[[ Task input, beginning ]]

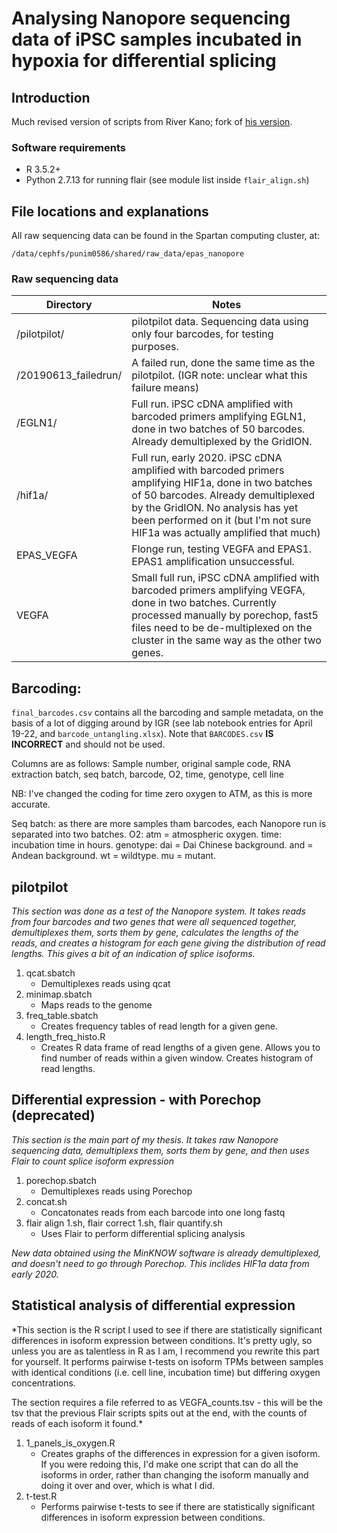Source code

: # Analysing Nanopore sequencing data of iPSC samples incubated in hypoxia for differential splicing

## Introduction
Much revised version of scripts from River Kano; fork of [his version](https://github.com/riverkano/hypoxia_nanopore).

### Software requirements
- R 3.5.2+
- Python 2.7.13 for running flair (see module list inside `flair_align.sh`)

## File locations and explanations
All raw sequencing data can be found in the Spartan computing cluster, at:

`/data/cephfs/punim0586/shared/raw_data/epas_nanopore`

### Raw sequencing data
| Directory | Notes |
|-----------|-------|
| /pilotpilot/ | pilotpilot data. Sequencing data using only four barcodes, for testing purposes. |
| /20190613_failedrun/ | A failed run, done the same time as the pilotpilot. (IGR note: unclear what this failure means) |
| /EGLN1/ | Full run. iPSC cDNA amplified with barcoded primers amplifying EGLN1, done in two batches of 50 barcodes. Already demultiplexed by the GridION. |
| /hif1a/ | Full run, early 2020. iPSC cDNA amplified with barcoded primers amplifying HIF1a, done in two batches of 50 barcodes. Already demultiplexed by the GridION. No analysis has yet been performed on it (but I'm not sure HIF1a was actually amplified that much)|
| EPAS_VEGFA | Flonge run, testing VEGFA and EPAS1. EPAS1 amplification unsuccessful. |
| VEGFA | Small full run, iPSC cDNA amplified with barcoded primers amplifying VEGFA, done in two batches. Currently processed manually by porechop, fast5 files need to be de-multiplexed on the cluster in the same way as the other two genes.|

## Barcoding:

`final_barcodes.csv` contains all the barcoding and sample metadata, on the basis of a lot of digging around by IGR (see lab notebook entries for April 19-22, and `barcode_untangling.xlsx`). Note that `BARCODES.csv` **IS INCORRECT** and should not be used. 

Columns are as follows:
Sample number, original sample code, RNA extraction batch, seq batch, barcode, O2, time, genotype, cell line

NB: I've changed the coding for time zero oxygen to ATM, as this is more accurate. 

Seq batch: as there are more samples tham barcodes, each Nanopore run is separated into two batches.
O2: atm = atmospheric oxygen.
time: incubation time in hours.
genotype: dai = Dai Chinese background. and = Andean background. wt = wildtype. mu = mutant.







## pilotpilot
*This section was done as a test of the Nanopore system. It takes reads from four barcodes and two genes that were all sequenced together, demultiplexes them, sorts them by gene, calculates the lengths of the reads, and creates a histogram for each gene giving the distribution of read lengths. This gives a bit of an indication of splice isoforms.*

1. qcat.sbatch
	- Demultiplexes reads using qcat
1. minimap.sbatch
	- Maps reads to the genome
1. freq_table.sbatch
	- Creates frequency tables of read length for a given gene.
1. length_freq_histo.R
	- Creates R data frame of read lengths of a given gene. Allows you to find number of reads within a given window. Creates histogram of read lengths.




## Differential expression - with Porechop (deprecated)
*This section is the main part of my thesis. It takes raw Nanopore sequencing data, demultiplexs them, sorts them by gene, and then uses Flair to count splice isoform expression*

1. porechop.sbatch
	- Demultiplexes reads using Porechop
1. concat.sh
	- Concatonates reads from each barcode into one long fastq
1. flair align 1.sh, flair correct 1.sh, flair quantify.sh
	- Uses Flair to perform differential splicing analysis

*New data obtained using the MinKNOW software is already demultiplexed, and doesn't need to go through Porechop. This inclides HIF1a data from early 2020.*

## Statistical analysis of differential expression
*This section is the R script I used to see if there are statistically significant differences in isoform expression between conditions. It's pretty ugly, so unless you are as talentless in R as I am, I recommend you rewrite this part for yourself. It performs pairwise t-tests on isoform TPMs between samples with identical conditions (i.e. cell line, incubation time) but differing oxygen concentrations.

The section requires a file referred to as VEGFA_counts.tsv - this will be the tsv that the previous Flair scripts spits out at the end, with the counts of reads of each isoform it found.*

1. 1_panels_is_oxygen.R
	- Creates graphs of the differences in expression for a given isoform. If you were redoing this, I'd make one script that can do all the isoforms in order, rather than changing the isoform manually and doing it over and over, which is what I did.
1. t-test.R
	- Performs pairwise t-tests to see if there are statistically significant differences in isoform expression between conditions.

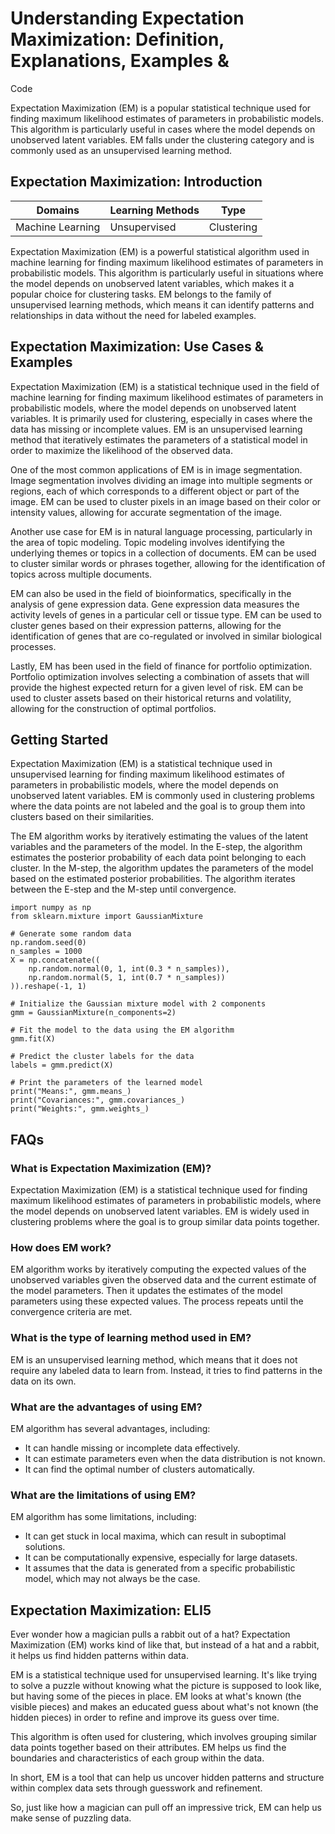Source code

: # Understanding Expectation Maximization: Definition, Explanations, Examples &
Code

Expectation Maximization (EM) is a popular statistical technique used for
finding maximum likelihood estimates of parameters in probabilistic models.
This algorithm is particularly useful in cases where the model depends on
unobserved latent variables. EM falls under the clustering category and is
commonly used as an unsupervised learning method.

## Expectation Maximization: Introduction

Domains | Learning Methods | Type  
---|---|---  
Machine Learning | Unsupervised | Clustering  
  
Expectation Maximization (EM) is a powerful statistical algorithm used in
machine learning for finding maximum likelihood estimates of parameters in
probabilistic models. This algorithm is particularly useful in situations
where the model depends on unobserved latent variables, which makes it a
popular choice for clustering tasks. EM belongs to the family of unsupervised
learning methods, which means it can identify patterns and relationships in
data without the need for labeled examples.

## Expectation Maximization: Use Cases & Examples

Expectation Maximization (EM) is a statistical technique used in the field of
machine learning for finding maximum likelihood estimates of parameters in
probabilistic models, where the model depends on unobserved latent variables.
It is primarily used for clustering, especially in cases where the data has
missing or incomplete values. EM is an unsupervised learning method that
iteratively estimates the parameters of a statistical model in order to
maximize the likelihood of the observed data.

One of the most common applications of EM is in image segmentation. Image
segmentation involves dividing an image into multiple segments or regions,
each of which corresponds to a different object or part of the image. EM can
be used to cluster pixels in an image based on their color or intensity
values, allowing for accurate segmentation of the image.

Another use case for EM is in natural language processing, particularly in the
area of topic modeling. Topic modeling involves identifying the underlying
themes or topics in a collection of documents. EM can be used to cluster
similar words or phrases together, allowing for the identification of topics
across multiple documents.

EM can also be used in the field of bioinformatics, specifically in the
analysis of gene expression data. Gene expression data measures the activity
levels of genes in a particular cell or tissue type. EM can be used to cluster
genes based on their expression patterns, allowing for the identification of
genes that are co-regulated or involved in similar biological processes.

Lastly, EM has been used in the field of finance for portfolio optimization.
Portfolio optimization involves selecting a combination of assets that will
provide the highest expected return for a given level of risk. EM can be used
to cluster assets based on their historical returns and volatility, allowing
for the construction of optimal portfolios.

## Getting Started

Expectation Maximization (EM) is a statistical technique used in unsupervised
learning for finding maximum likelihood estimates of parameters in
probabilistic models, where the model depends on unobserved latent variables.
EM is commonly used in clustering problems where the data points are not
labeled and the goal is to group them into clusters based on their
similarities.

The EM algorithm works by iteratively estimating the values of the latent
variables and the parameters of the model. In the E-step, the algorithm
estimates the posterior probability of each data point belonging to each
cluster. In the M-step, the algorithm updates the parameters of the model
based on the estimated posterior probabilities. The algorithm iterates between
the E-step and the M-step until convergence.

    
    
    
    import numpy as np
    from sklearn.mixture import GaussianMixture
    
    # Generate some random data
    np.random.seed(0)
    n_samples = 1000
    X = np.concatenate((
        np.random.normal(0, 1, int(0.3 * n_samples)),
        np.random.normal(5, 1, int(0.7 * n_samples))
    )).reshape(-1, 1)
    
    # Initialize the Gaussian mixture model with 2 components
    gmm = GaussianMixture(n_components=2)
    
    # Fit the model to the data using the EM algorithm
    gmm.fit(X)
    
    # Predict the cluster labels for the data
    labels = gmm.predict(X)
    
    # Print the parameters of the learned model
    print("Means:", gmm.means_)
    print("Covariances:", gmm.covariances_)
    print("Weights:", gmm.weights_)
    
    

## FAQs

### What is Expectation Maximization (EM)?

Expectation Maximization (EM) is a statistical technique used for finding
maximum likelihood estimates of parameters in probabilistic models, where the
model depends on unobserved latent variables. EM is widely used in clustering
problems where the goal is to group similar data points together.

### How does EM work?

EM algorithm works by iteratively computing the expected values of the
unobserved variables given the observed data and the current estimate of the
model parameters. Then it updates the estimates of the model parameters using
these expected values. The process repeats until the convergence criteria are
met.

### What is the type of learning method used in EM?

EM is an unsupervised learning method, which means that it does not require
any labeled data to learn from. Instead, it tries to find patterns in the data
on its own.

### What are the advantages of using EM?

EM algorithm has several advantages, including:

  * It can handle missing or incomplete data effectively.
  * It can estimate parameters even when the data distribution is not known.
  * It can find the optimal number of clusters automatically.

### What are the limitations of using EM?

EM algorithm has some limitations, including:

  * It can get stuck in local maxima, which can result in suboptimal solutions.
  * It can be computationally expensive, especially for large datasets.
  * It assumes that the data is generated from a specific probabilistic model, which may not always be the case.

## Expectation Maximization: ELI5

Ever wonder how a magician pulls a rabbit out of a hat? Expectation
Maximization (EM) works kind of like that, but instead of a hat and a rabbit,
it helps us find hidden patterns within data.

EM is a statistical technique used for unsupervised learning. It's like trying
to solve a puzzle without knowing what the picture is supposed to look like,
but having some of the pieces in place. EM looks at what's known (the visible
pieces) and makes an educated guess about what's not known (the hidden pieces)
in order to refine and improve its guess over time.

This algorithm is often used for clustering, which involves grouping similar
data points together based on their attributes. EM helps us find the
boundaries and characteristics of each group within the data.

In short, EM is a tool that can help us uncover hidden patterns and structure
within complex data sets through guesswork and refinement.

So, just like how a magician can pull off an impressive trick, EM can help us
make sense of puzzling data.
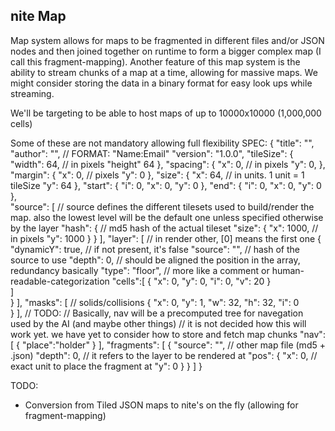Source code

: nite Map
--------


Map system allows for maps to be fragmented in different files and/or JSON nodes and then joined together on runtime to form a bigger complex map (I call this fragment-mapping).
Another feature of this map system is the ability to stream chunks of a map at a time, allowing for massive maps. We might consider storing the data in a binary format for easy look ups while
streaming.

We'll be targeting to be able to host maps of up to 10000x10000 (1,000,000 cells)

Some of these are not mandatory allowing full flexibility
SPEC:
{
    "title": "",
    "author": "", // FORMAT: "Name:Email"
    "version": "1.0.0",
    "tileSize": {
      "width": 64, // in pixels
      "height" 64
    },
    "spacing": {
        "x": 0, // in pixels
        "y": 0,
    },
    "margin": {
        "x": 0, // pixels
        "y": 0
    },
    "size": {
        "x": 64, // in units. 1 unit = 1 tileSize
        "y": 64
    },
    "start": {
        "i": 0,
        "x": 0,
        "y": 0
    },
    "end": {
        "i": 0,
        "x": 0,
        "y": 0
    },    
    "source": [ // source defines the different tilesets used to build/render the map. also the lowest level will be the default one unless specified otherwise by the layer
        "hash": { // md5 hash of the actual tileset
            "size": {
                "x": 1000, // in pixels
                "y": 1000
            }
        }
    ],
    "layer": [ // in render other, [0] means the first one
        {
            "dynamicY": true, // if not present, it's false
            "source": "", // hash of the source to use
            "depth": 0, // should be aligned the position in the array, redundancy basically
            "type": "floor", // more like a comment or human-readable-categorization
            "cells":[
                {
                    "x": 0,
                    "y": 0,
                    "i": 0,
                    "v": 20
                }                
            ]            
        }
    ],
    "masks": [ // solids/collisions
        {
            "x": 0,
            "y": 1,
            "w": 32,
            "h": 32,
            "i": 0            
        }
    ],
    // TODO:
    // Basically, nav will be a precomputed tree for navegation used by the AI (and maybe other things)
    // it is not decided how this will work yet. we have yet to consider how to store and fetch map chunks
    "nav": [
        {
            "place":"holder"
        }
    ],
    "fragments": [
        {
            "source": "", // other map file (md5 + .json)
            "depth": 0, // it refers to the layer to be rendered at
            "pos": {
                "x": 0, // exact unit to place the fragment at
                "y": 0
            }
        }
    ]
}

TODO:
- Conversion from Tiled JSON maps to nite's on the fly (allowing for fragment-mapping)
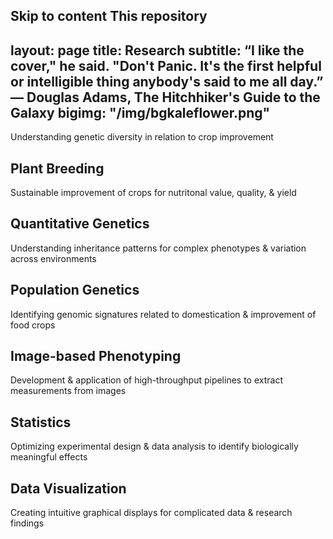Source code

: Skip to content
This repository
---
layout: page
title: Research
subtitle: “I like the cover," he said. "Don't Panic. It's the first helpful or intelligible thing anybody's said to me all day.” ― Douglas Adams, The Hitchhiker's Guide to the Galaxy
bigimg: "/img/bgkaleflower.png"
---

Understanding genetic diversity in relation to crop improvement

## Plant Breeding
Sustainable improvement of crops for nutritonal value, quality, & yield  

## Quantitative Genetics
Understanding inheritance patterns for complex phenotypes & variation across environments  

## Population Genetics
Identifying genomic signatures related to domestication & improvement of food crops

## Image-based Phenotyping
Development & application of high-throughput pipelines to extract measurements from images

## Statistics
Optimizing experimental design & data analysis to identify biologically meaningful effects

## Data Visualization
Creating intuitive graphical displays for complicated data & research findings

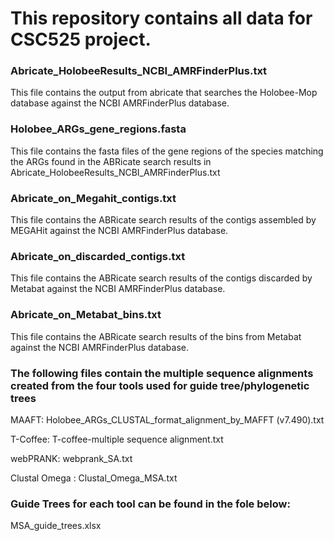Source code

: # This repository contains all data for CSC525 project. 

### Abricate_HolobeeResults_NCBI_AMRFinderPlus.txt
This file contains the output from abricate that searches the Holobee-Mop database against the NCBI AMRFinderPlus database.
 
### Holobee_ARGs_gene_regions.fasta
This file contains the fasta files of the gene regions of the species matching the ARGs found in the ABRicate search results in Abricate_HolobeeResults_NCBI_AMRFinderPlus.txt

### Abricate_on_Megahit_contigs.txt
This file contains the ABRicate search results of the contigs assembled by MEGAHit against the NCBI AMRFinderPlus database.

### Abricate_on_discarded_contigs.txt

This file contains the ABRicate search results of the contigs discarded by Metabat against the NCBI AMRFinderPlus database.

### Abricate_on_Metabat_bins.txt
This file contains the ABRicate search results of the bins from Metabat against the NCBI AMRFinderPlus database.

### The following files contain the multiple sequence alignments created from the four tools used for guide tree/phylogenetic trees

MAAFT: Holobee_ARGs_CLUSTAL_format_alignment_by_MAFFT (v7.490).txt

T-Coffee: T-coffee-multiple sequence alignment.txt

webPRANK: webprank_SA.txt

Clustal Omega : Clustal_Omega_MSA.txt


### Guide Trees for each tool can be found in the fole below:
MSA_guide_trees.xlsx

[[ Task input, end ]]

Problem description> Once you find the line containing "### Guide Trees", copy it and every line after it through the end of the records, exactly and nothing else.

Finished task>
### Guide Trees for each tool can be found in the fole below:
MSA_guide_trees.xlsx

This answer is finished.